顧雪霜被吳敏霞氣得說不出話來的時候,胡燕再一次站了出來,指責吳敏霞的不作為,把吳敏霞給氣笑了。
笑過之后,她又看向顧雪霜道“顧雪霜,你也認同她說的話?你真的是這樣想的?如果真是這樣,那不好意思,我們道不同不相為謀,從此一刀兩斷,再不是朋友了。”
吳敏霞的話得到了另外兩位從頭到尾沒有出過聲的人的支持,兩人直接站到了她的身后,也看向了顧雪霜。
她們本來就是吳敏霞的朋友,今天陪著走這一趟,完全是看她的面子,更何況她們也是懂理的姑娘,早看不管顧雪霜在這里裝腔作勢了。
“敏霞,你就是這樣看我的,你是知道我的,我這樣做也是逼不得已。”顧雪霜不再裝了,收起那副白蓮花的樣子,筆直的站在那里。
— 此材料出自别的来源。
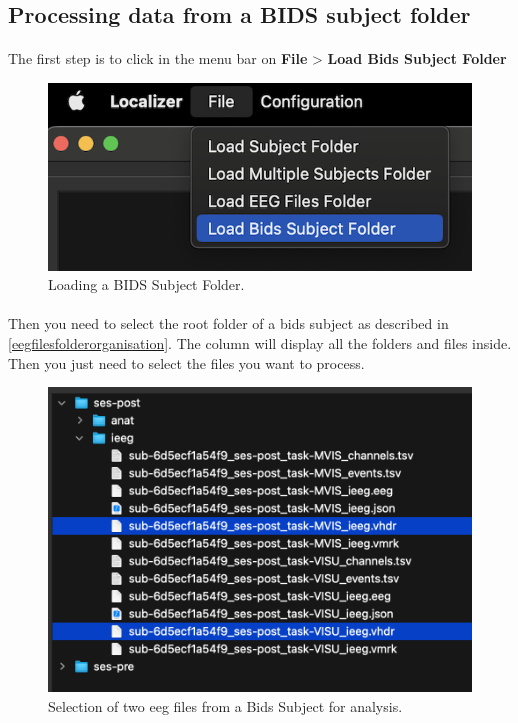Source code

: \documentclass[a4paper]{article}
\begin{document}
\subsection{Processing data from a BIDS subject folder}
\paragraph{} The first step is to click in the menu bar on \textbf{File} > \textbf{Load Bids Subject Folder}
\begin{figure}[H]
\begin{center}
\includegraphics[scale=0.6]{SelectLoadBidsSubject.png}
\end{center}
\caption{\label{LoadBidsFolder}Loading a BIDS Subject Folder.}
\end{figure}

\paragraph{} Then you need to select the root folder of a bids subject as described in \ref{eegfilesfolderorganisation}. The column will display all the folders and files inside. Then you just need to select the files you want to process.

\begin{figure}[H]
\begin{center}
\includegraphics[scale=0.8]{BidsSubjectFolderSelect.png}
\end{center}
\caption{\label{BidsSubjectFolderSelectionUI}Selection of two eeg files from a Bids Subject for analysis.}
\end{figure}
\end{document}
“逼不得已?顧雪霜,你一直忘了一件事,對方是有婦之夫,而且還是個病人,你的逼不得已恕我不能接受,這樣吧,你走你的路,我過我的橋,以后大家不是朋友,我也不耽誤你的事情,就此別過了。”
吳敏霞笑了笑,拉上身后的兩人,轉身就走了,把顧雪霜,胡燕和明薇薇三人留在了鄭家門口。
顧雪霜心里很是焦急,想要叫住三人,可卻看了看周圍的人之后,收住了嘴,反而拉上胡燕和明薇薇也離開了鄭家,只不過和吳敏霞三人走的是相反方向而已。
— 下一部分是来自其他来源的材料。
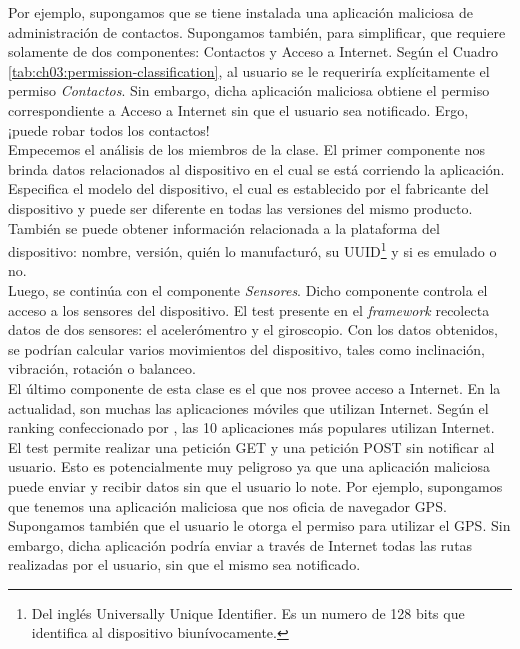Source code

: Por ejemplo, supongamos que se tiene instalada una aplicación maliciosa de administración de contactos. Supongamos también, para simplificar, que requiere solamente de dos componentes: Contactos y Acceso a Internet. Según el Cuadro \ref{tab:ch03:permission-classification}, al usuario se le requeriría explícitamente el permiso \emph{Contactos}. Sin embargo, dicha aplicación maliciosa obtiene el permiso correspondiente a Acceso a Internet sin que el usuario sea notificado. Ergo, ¡puede robar todos los contactos!\\

Empecemos el análisis de los miembros de la clase. El primer componente nos brinda datos relacionados al dispositivo en el cual se está corriendo la aplicación. Especifica el modelo del dispositivo, el cual es establecido por el fabricante del dispositivo y puede ser diferente en todas las versiones del mismo producto. También se puede obtener información relacionada a la plataforma del dispositivo: nombre, versión, quién lo manufacturó, su UUID\footnote{Del inglés Universally Unique Identifier. Es un numero de 128 bits que identifica al dispositivo biunívocamente.} y si es emulado o no.\\

Luego, se continúa con el componente \emph{Sensores}. Dicho componente controla el acceso a los sensores del dispositivo. El test presente en el \textit{framework} recolecta datos de dos sensores: el acelerómentro y el giroscopio. Con los datos obtenidos, se podrían calcular varios movimientos del dispositivo, tales como inclinación, vibración, rotación o balanceo.\\

El último componente de esta clase es el que nos provee acceso a Internet. En la actualidad, son muchas las aplicaciones móviles que utilizan Internet. Según el ranking confeccionado por \cite{BOA}, las 10 aplicaciones más populares utilizan Internet. El test permite realizar una petición GET y una petición POST sin notificar al usuario. Esto es potencialmente muy peligroso ya que una aplicación maliciosa puede enviar y recibir datos sin que el usuario lo note. Por ejemplo, supongamos que tenemos una aplicación maliciosa que nos oficia de navegador GPS. Supongamos también que el usuario le otorga el permiso para utilizar el GPS. Sin embargo, dicha aplicación podría enviar a través de Internet todas las rutas realizadas por el usuario, sin que el mismo sea notificado.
“雪霜,就這么走了,事情不辦了?”明薇薇小心翼翼的開口問道,眼睛看到顧雪霜那張黑臉后,害怕的低下了頭。
顧雪霜回頭看了一眼鄭家的院子,又看了一眼明薇薇不滿的道“不走留下來干嘛,等趙桐蕓再來奚落我嗎?剛才你不出聲,現在多什么嘴。想看我的笑話是吧?你還沒那個本事,給我滾遠一點,看著你就心煩。”
顧雪霜說著直接伸出了腳,踢向了明薇薇的小腿,她因為吃痛“哎喲”的叫了一聲,人也跟著蹲了下去,可顧雪霜和胡燕卻沒有停下來管她,昂首挺胸的走了。
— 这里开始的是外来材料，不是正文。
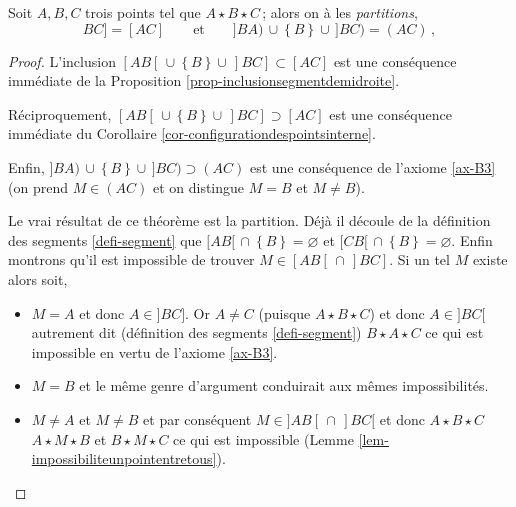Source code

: \begin{thm}\label{th-partitionsemgmendroite}
    Soit $A,B,C$ trois points tel que $A\star B \star C$\,; alors on à les \emph{partitions},
    \begin{equation*}
        [AB[\,\cup \left\{B\right\}\cup\, ]BC] = [AC] \qquad \text{et} \qquad ]BA)\,\cup \left\{B\right\}\cup\, ]BC) = (AC) \,,
    \end{equation*}
    \begin{proof}
        L'inclusion $[AB[\,\cup \left\{B\right\}\cup\, ]BC] \subset [AC]$  est une conséquence immédiate de la Proposition \ref{prop-inclusionsegmentdemidroite}.

        Réciproquement, $[AB[\,\cup \left\{B\right\}\cup\, ]BC] \supset [AC]$ est une conséquence immédiate du Corollaire \ref{cor-configurationdespointsinterne}. 

        Enfin, $]BA)\,\cup \left\{B\right\}\cup\, ]BC) \supset (AC) $ est une conséquence de l'axiome \ref{ax-B3} (on prend $M\in (AC)$ et on distingue $M=B$ et $M\neq B$).

        Le vrai résultat de ce théorème est la partition. Déjà il découle de la définition des segments \ref{defi-segment}  que $[AB[\,\cap \left\{B\right\}=\varnothing$ et $[CB[\,\cap \left\{B\right\}=\varnothing$. Enfin montrons qu'il est impossible de trouver $M \in [AB[\,\cap\, ]BC]$. Si un tel $M$ existe alors soit,
        \begin{itemize}[$\bullet$]
            \item $M=A$ et donc $A\in]BC]$. Or $A\neq C$ (puisque $A\star B \star C$) et donc $A\in ]BC[$ autrement dit (définition des segments \ref{defi-segment}) $B\star A \star C$ ce qui est impossible en vertu de l'axiome \ref{ax-B3}.
            \item $M=B$ et le même genre d'argument conduirait aux mêmes impossibilités.
            \item $M\neq A$ et $M\neq B$ et par conséquent $M\in ]AB[\,\cap\, ]BC[$ et donc $A \star B\star C$ $A \star M \star B$ et $B \star M \star C$ ce qui est impossible (Lemme \ref{lem-impossibiliteunpointentretous}).
        \end{itemize}


\end{proof}
\end{thm}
明薇薇即委屈又痛,眼淚直往下掉,可卻在顧雪霜回頭大吼一聲“還不跟上,等著我扶你嗎?”的聲音下,一瘸一拐的跟了上去。
“雪霜,你到底怎么想的,真那么喜歡鄭樹濤?他也沒什么好的啊?你看他媳婦也不好對付,油鹽不進的,要不你就放棄吧。”胡燕勸解的道。
她的顧雪霜是真正的好朋友,兩家家勢旗鼓相當,從小一塊兒長大,顧雪霜是醫生,她是護士,走到那里都在一起,今天豁出去的來鄭家,其實是兩人商量好的。
至于帶上吳敏霞幾人,只是為了讓趙桐蕓有所顧忌,讓她說話不至于太過份,畢竟這樣的桃色事件,誰不是捂著,藏著的。
可誰知道趙桐蕓完全不按理出牌,一來就罵上了,還大大咧咧的把事情說了個底漏,完全沒有一點為鄭樹濤遮掩的意思,這樣的媳婦,也不知道那里好,鄭樹濤還把她當寶一樣的供著,為了她更是直接想把顧雪霜弄走,這一點別說顧雪霜想不明白,就是她這個旁人也看不過去。
他先招惹了顧雪霜,一句簡單的病糊涂了,就想推得一干二凈,怎么可能。